▶ **WHAT TO PRODUCE**
Gather every line in the records below that contains the word "Etelvino".

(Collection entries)
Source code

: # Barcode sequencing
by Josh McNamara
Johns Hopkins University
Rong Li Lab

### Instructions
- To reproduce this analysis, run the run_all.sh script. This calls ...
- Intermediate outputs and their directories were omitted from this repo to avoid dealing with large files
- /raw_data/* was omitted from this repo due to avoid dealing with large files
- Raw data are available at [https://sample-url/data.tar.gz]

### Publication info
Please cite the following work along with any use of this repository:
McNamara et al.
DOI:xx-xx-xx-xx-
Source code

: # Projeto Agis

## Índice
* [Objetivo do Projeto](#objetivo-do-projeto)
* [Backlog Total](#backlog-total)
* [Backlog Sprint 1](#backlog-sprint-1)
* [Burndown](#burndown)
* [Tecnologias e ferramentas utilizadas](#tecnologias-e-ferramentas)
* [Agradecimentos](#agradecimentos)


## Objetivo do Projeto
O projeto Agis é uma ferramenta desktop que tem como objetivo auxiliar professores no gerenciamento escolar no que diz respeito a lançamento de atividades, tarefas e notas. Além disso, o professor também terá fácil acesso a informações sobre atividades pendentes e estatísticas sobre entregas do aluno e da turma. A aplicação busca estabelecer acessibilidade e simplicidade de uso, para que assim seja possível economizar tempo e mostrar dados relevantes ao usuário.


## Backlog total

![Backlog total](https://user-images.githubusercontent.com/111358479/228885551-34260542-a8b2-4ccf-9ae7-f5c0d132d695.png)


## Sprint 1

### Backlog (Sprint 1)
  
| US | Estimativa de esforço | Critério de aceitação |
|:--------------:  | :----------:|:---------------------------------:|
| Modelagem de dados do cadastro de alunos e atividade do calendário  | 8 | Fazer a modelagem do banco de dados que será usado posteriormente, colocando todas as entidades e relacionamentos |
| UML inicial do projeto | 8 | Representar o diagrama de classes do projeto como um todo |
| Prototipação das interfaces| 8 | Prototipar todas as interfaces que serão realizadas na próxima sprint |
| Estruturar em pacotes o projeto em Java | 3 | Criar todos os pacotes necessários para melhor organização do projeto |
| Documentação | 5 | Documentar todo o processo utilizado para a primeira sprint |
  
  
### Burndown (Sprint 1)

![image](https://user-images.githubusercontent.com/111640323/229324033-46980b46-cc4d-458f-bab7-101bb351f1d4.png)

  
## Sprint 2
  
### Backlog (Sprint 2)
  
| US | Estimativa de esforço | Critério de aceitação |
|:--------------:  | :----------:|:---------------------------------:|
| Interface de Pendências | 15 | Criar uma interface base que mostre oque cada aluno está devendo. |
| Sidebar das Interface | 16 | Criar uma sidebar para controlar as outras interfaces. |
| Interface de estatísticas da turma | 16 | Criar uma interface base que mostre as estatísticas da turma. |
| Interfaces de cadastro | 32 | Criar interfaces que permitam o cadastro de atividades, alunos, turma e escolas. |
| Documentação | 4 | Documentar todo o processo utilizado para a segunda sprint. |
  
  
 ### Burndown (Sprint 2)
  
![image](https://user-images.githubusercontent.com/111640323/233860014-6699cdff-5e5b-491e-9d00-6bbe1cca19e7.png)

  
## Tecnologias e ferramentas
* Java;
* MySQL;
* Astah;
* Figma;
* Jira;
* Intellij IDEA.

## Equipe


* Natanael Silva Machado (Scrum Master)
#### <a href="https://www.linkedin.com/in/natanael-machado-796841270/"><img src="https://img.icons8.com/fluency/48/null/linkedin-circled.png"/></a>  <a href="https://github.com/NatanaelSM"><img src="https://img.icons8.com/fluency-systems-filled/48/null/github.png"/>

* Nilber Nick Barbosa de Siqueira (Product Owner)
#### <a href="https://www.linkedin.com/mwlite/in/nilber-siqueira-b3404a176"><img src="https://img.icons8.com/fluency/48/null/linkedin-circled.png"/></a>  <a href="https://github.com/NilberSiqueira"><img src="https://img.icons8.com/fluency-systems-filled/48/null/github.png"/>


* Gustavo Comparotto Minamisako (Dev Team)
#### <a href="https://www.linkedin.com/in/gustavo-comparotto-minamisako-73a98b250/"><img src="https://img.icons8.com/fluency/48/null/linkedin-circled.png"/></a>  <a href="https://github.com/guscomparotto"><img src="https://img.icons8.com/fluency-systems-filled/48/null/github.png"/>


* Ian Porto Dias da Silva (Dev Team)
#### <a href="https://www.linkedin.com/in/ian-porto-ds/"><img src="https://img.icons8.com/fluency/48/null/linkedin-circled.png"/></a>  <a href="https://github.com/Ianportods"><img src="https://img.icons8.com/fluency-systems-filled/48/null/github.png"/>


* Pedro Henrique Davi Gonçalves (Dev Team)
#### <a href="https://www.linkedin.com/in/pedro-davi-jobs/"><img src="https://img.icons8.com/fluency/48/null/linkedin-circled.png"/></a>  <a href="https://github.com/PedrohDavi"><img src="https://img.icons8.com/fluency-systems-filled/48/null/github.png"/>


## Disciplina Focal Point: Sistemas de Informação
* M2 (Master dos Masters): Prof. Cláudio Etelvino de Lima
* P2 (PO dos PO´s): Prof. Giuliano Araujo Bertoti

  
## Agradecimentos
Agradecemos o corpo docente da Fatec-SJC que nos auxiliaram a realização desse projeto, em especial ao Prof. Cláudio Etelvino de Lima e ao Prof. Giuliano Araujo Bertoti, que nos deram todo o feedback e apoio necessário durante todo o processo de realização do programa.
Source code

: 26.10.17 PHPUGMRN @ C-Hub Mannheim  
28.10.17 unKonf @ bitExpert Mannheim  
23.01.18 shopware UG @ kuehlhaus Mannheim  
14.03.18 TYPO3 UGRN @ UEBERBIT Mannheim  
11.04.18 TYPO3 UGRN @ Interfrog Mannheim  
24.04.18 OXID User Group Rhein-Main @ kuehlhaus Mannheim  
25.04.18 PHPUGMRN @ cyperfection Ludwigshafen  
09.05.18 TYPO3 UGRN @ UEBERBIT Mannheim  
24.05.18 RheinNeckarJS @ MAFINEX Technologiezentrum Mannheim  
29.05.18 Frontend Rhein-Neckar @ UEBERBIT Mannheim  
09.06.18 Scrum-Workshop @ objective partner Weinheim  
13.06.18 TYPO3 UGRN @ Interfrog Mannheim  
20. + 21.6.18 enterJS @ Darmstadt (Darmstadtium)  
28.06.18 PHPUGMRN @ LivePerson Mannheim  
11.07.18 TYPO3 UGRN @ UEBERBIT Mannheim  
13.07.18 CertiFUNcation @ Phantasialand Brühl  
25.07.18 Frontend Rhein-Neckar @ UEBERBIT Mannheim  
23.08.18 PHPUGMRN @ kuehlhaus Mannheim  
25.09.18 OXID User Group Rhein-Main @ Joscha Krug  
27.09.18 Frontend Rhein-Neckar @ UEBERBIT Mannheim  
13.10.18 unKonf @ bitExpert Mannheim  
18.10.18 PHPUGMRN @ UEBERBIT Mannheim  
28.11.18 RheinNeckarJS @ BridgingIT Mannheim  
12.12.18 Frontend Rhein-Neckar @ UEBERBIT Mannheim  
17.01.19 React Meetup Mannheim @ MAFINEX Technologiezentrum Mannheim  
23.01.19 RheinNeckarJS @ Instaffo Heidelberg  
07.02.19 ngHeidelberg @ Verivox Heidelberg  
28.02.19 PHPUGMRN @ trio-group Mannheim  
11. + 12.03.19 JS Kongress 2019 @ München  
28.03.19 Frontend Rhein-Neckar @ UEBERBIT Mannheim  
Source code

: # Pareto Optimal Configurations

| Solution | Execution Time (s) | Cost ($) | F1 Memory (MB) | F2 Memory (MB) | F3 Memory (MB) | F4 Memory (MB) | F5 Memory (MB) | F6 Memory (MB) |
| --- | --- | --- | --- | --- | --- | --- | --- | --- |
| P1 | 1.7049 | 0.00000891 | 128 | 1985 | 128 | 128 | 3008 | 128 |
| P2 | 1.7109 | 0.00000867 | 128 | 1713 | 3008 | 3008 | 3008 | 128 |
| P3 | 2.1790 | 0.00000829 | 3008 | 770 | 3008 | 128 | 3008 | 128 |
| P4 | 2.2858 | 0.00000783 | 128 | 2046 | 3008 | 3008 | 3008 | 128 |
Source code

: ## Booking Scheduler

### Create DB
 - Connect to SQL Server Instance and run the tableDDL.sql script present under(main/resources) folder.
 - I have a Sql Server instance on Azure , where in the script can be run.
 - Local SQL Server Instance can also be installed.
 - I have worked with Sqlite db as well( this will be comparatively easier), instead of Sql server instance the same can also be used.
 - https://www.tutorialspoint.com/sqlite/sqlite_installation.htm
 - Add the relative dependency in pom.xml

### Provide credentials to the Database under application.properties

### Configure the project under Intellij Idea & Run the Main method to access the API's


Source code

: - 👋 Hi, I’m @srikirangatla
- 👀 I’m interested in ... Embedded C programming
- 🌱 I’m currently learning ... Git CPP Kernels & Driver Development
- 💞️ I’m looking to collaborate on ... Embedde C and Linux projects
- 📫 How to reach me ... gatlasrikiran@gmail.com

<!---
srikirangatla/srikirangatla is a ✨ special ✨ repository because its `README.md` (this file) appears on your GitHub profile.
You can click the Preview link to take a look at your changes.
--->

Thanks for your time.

▶ **YOUR RESPONSE**
* M2 (Master dos Masters): Prof. Cláudio Etelvino de Lima
Agradecemos o corpo docente da Fatec-SJC que nos auxiliaram a realização desse projeto, em especial ao Prof. Cláudio Etelvino de Lima e ao Prof. Giuliano Araujo Bertoti, que nos deram todo o feedback e apoio necessário durante todo o processo de realização do programa.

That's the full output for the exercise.